WHAT THE EXERCISE ASKS >> Once the line containing "A political perspective" is found in the records below, return it and each following line exactly, up to and including the line containing "Applicants further had", and nothing else.
### DATASET EXCERPTS
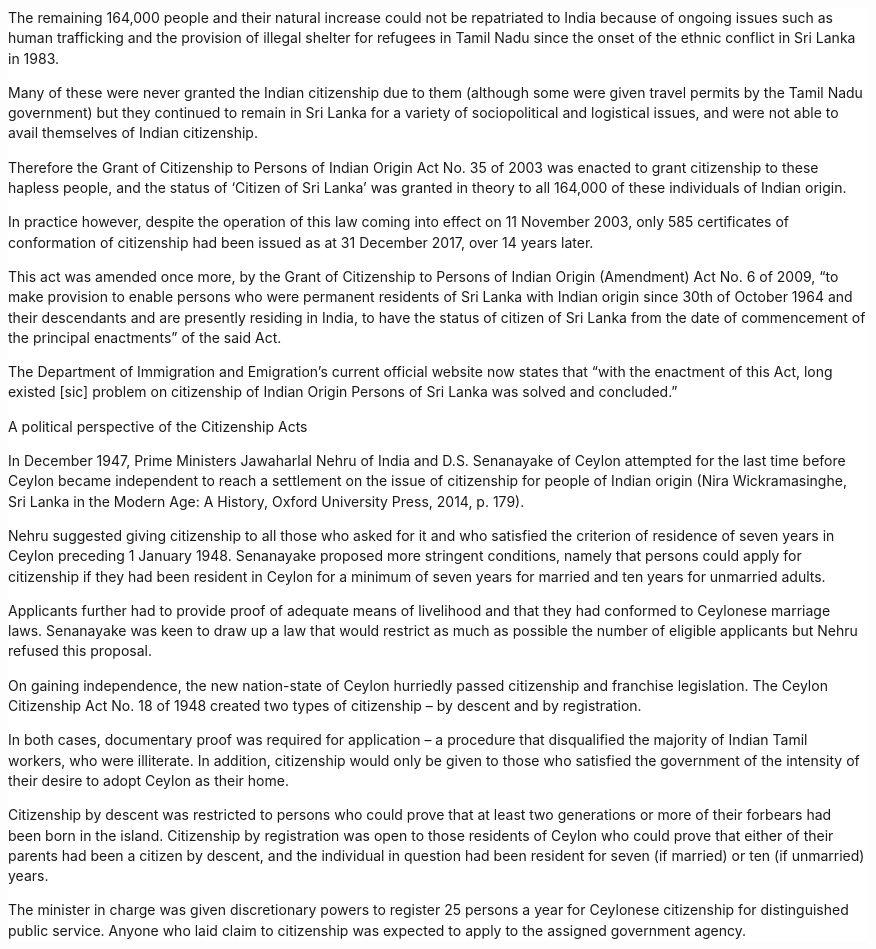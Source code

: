 The remaining 164,000 people and their natural increase could not be repatriated to India because of ongoing issues such as human trafficking and the provision of illegal shelter for refugees in Tamil Nadu since the onset of the ethnic conflict in Sri Lanka in 1983.

Many of these were never granted the Indian citizenship due to them (although some were given travel permits by the Tamil Nadu government) but they continued to remain in Sri Lanka for a variety of sociopolitical and logistical issues, and were not able to avail themselves of Indian citizenship.

Therefore the Grant of Citizenship to Persons of Indian Origin Act No. 35 of 2003 was enacted to grant citizenship to these hapless people, and the status of ‘Citizen of Sri Lanka’ was granted in theory to all 164,000 of these individuals of Indian origin.

In practice however, despite the operation of this law coming into effect on 11 November 2003, only 585 certificates of conformation of citizenship had been issued as at 31 December 2017, over 14 years later.

This act was amended once more, by the Grant of Citizenship to Persons of Indian Origin (Amendment) Act No. 6 of 2009, “to make provision to enable persons who were permanent residents of Sri Lanka with Indian origin since 30th of October 1964 and their descendants and are presently residing in India, to have the status of citizen of Sri Lanka from the date of commencement of the principal enactments” of the said Act.

The Department of Immigration and Emigration’s current official website now states that “with the enactment of this Act, long existed [sic] problem on citizenship of Indian Origin Persons of Sri Lanka was solved and concluded.”

A political perspective of the Citizenship Acts

In December 1947, Prime Ministers Jawaharlal Nehru of India and D.S. Senanayake of Ceylon attempted for the last time before Ceylon became independent to reach a settlement on the issue of citizenship for people of Indian origin (Nira Wickramasinghe, Sri Lanka in the Modern Age: A History, Oxford University Press, 2014, p. 179).

Nehru suggested giving citizenship to all those who asked for it and who satisfied the criterion of residence of seven years in Ceylon preceding 1 January 1948. Senanayake proposed more stringent conditions, namely that persons could apply for citizenship if they had been resident in Ceylon for a minimum of seven years for married and ten years for unmarried adults.

Applicants further had to provide proof of adequate means of livelihood and that they had conformed to Ceylonese marriage laws. Senanayake was keen to draw up a law that would restrict as much as possible the number of eligible applicants but Nehru refused this proposal.

On gaining independence, the new nation-state of Ceylon hurriedly passed citizenship and franchise legislation. The Ceylon Citizenship Act No. 18 of 1948 created two types of citizenship – by descent and by registration.

In both cases, documentary proof was required for application – a procedure that disqualified the majority of Indian Tamil workers, who were illiterate. In addition, citizenship would only be given to those who satisfied the government of the intensity of their desire to adopt Ceylon as their home.

Citizenship by descent was restricted to persons who could prove that at least two generations or more of their forbears had been born in the island. Citizenship by registration was open to those residents of Ceylon who could prove that either of their parents had been a citizen by descent, and the individual in question had been resident for seven (if married) or ten (if unmarried) years.

The minister in charge was given discretionary powers to register 25 persons a year for Ceylonese citizenship for distinguished public service. Anyone who laid claim to citizenship was expected to apply to the assigned government agency.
######
TASK RESULT >>
A political perspective of the Citizenship Acts

In December 1947, Prime Ministers Jawaharlal Nehru of India and D.S. Senanayake of Ceylon attempted for the last time before Ceylon became independent to reach a settlement on the issue of citizenship for people of Indian origin (Nira Wickramasinghe, Sri Lanka in the Modern Age: A History, Oxford University Press, 2014, p. 179).

Nehru suggested giving citizenship to all those who asked for it and who satisfied the criterion of residence of seven years in Ceylon preceding 1 January 1948. Senanayake proposed more stringent conditions, namely that persons could apply for citizenship if they had been resident in Ceylon for a minimum of seven years for married and ten years for unmarried adults.

Applicants further had to provide proof of adequate means of livelihood and that they had conformed to Ceylonese marriage laws. Senanayake was keen to draw up a law that would restrict as much as possible the number of eligible applicants but Nehru refused this proposal.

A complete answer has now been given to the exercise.